Israeli leaders say they have been encouraged by signs of protest in Gaza against Hamas, with hundreds of people demonstrating in north Gaza's Beit Lahiya on Wednesday opposing the war and demanding Hamas quit power. Hamas calls the protesters collaborators and says Israel is behind them.

The war began with a Hamas attack on Israeli communities on October 7, 2023 with gunmen killing 1,200 people and taking more than 250 hostages according to Israeli tallies. Israel's campaign has so far killed more than 50,000 Palestinians, Gaza health authorities say.

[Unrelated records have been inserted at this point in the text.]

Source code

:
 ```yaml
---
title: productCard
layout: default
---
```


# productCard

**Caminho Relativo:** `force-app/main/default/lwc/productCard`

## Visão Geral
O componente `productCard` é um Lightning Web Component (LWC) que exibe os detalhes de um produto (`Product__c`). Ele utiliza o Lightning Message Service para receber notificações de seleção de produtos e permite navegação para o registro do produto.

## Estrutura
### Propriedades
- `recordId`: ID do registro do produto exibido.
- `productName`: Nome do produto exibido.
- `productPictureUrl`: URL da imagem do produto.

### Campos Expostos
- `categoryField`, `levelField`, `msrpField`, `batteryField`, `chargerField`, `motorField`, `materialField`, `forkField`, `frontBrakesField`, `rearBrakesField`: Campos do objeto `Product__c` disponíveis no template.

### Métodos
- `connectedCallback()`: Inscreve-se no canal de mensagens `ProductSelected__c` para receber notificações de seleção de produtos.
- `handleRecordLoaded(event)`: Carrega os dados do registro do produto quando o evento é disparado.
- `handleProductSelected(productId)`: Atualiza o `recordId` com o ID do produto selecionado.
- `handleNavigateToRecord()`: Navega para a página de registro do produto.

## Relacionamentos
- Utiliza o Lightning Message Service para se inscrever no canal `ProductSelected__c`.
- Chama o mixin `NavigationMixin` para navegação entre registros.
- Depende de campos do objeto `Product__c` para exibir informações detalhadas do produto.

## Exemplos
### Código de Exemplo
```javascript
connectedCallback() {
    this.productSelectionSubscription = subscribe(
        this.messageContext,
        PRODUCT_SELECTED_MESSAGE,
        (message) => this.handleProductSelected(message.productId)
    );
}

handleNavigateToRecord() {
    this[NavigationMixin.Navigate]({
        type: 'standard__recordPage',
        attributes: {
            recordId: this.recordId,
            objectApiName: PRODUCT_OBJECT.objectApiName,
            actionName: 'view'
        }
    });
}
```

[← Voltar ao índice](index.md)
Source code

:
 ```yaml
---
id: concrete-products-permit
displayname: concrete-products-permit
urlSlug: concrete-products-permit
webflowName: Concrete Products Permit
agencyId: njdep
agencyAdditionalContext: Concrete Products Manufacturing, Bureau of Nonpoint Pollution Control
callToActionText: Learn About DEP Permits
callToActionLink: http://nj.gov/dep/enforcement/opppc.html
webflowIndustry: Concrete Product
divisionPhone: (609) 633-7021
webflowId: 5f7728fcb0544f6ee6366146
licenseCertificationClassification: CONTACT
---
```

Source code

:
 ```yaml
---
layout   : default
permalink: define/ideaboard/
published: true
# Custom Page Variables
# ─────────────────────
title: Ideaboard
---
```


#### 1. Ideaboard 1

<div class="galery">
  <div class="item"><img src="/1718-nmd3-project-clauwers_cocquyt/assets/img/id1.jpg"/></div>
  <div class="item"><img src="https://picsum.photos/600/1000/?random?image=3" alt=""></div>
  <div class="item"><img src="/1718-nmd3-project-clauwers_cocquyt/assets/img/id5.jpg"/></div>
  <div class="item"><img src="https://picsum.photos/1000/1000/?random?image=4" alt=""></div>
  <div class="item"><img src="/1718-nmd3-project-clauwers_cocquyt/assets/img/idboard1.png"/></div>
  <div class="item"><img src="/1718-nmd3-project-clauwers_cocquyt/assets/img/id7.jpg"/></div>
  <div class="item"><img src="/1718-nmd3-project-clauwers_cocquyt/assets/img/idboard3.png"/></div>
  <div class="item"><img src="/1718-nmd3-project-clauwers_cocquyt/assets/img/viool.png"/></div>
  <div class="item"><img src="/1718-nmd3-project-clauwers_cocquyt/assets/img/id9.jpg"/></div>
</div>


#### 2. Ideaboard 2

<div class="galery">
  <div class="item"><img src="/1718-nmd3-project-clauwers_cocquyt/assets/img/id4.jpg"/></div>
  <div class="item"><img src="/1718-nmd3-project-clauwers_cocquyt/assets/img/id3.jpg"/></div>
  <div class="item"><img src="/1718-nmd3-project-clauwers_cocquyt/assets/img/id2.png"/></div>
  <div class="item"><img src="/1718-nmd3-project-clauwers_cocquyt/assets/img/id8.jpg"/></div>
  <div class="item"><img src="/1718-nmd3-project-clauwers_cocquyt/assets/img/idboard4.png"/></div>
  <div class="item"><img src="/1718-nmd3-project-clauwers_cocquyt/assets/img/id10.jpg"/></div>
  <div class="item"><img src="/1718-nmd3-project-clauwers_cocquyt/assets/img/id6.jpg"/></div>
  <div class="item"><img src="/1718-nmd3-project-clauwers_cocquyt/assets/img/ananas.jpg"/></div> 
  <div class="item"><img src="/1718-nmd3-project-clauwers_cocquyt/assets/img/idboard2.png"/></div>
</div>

Rafah residents said most of the local population had followed Israel's order to leave, as Israeli strikes toppled buildings there. But a strike on the main road between Khan Younis and Rafah stopped most movement between the two cities.

Movement of people and traffic along the western coastal road near Morag was also limited by bombardment, said residents.

"Others stayed because they don't know where to go, or got fed up of being displaced several times. We are afraid they might be killed or at best detained," said Basem, a resident of Rafah who declined to give a second name.

Markets have emptied and prices for basic necessities have soared under Israel's total blockade of food, medicine and fuel.

The Palestinian Health Ministry, which is based in the Israeli-occupied West Bank but has nominal authority over hospitals in Gaza, said Gaza's entire healthcare system was at risk of collapse.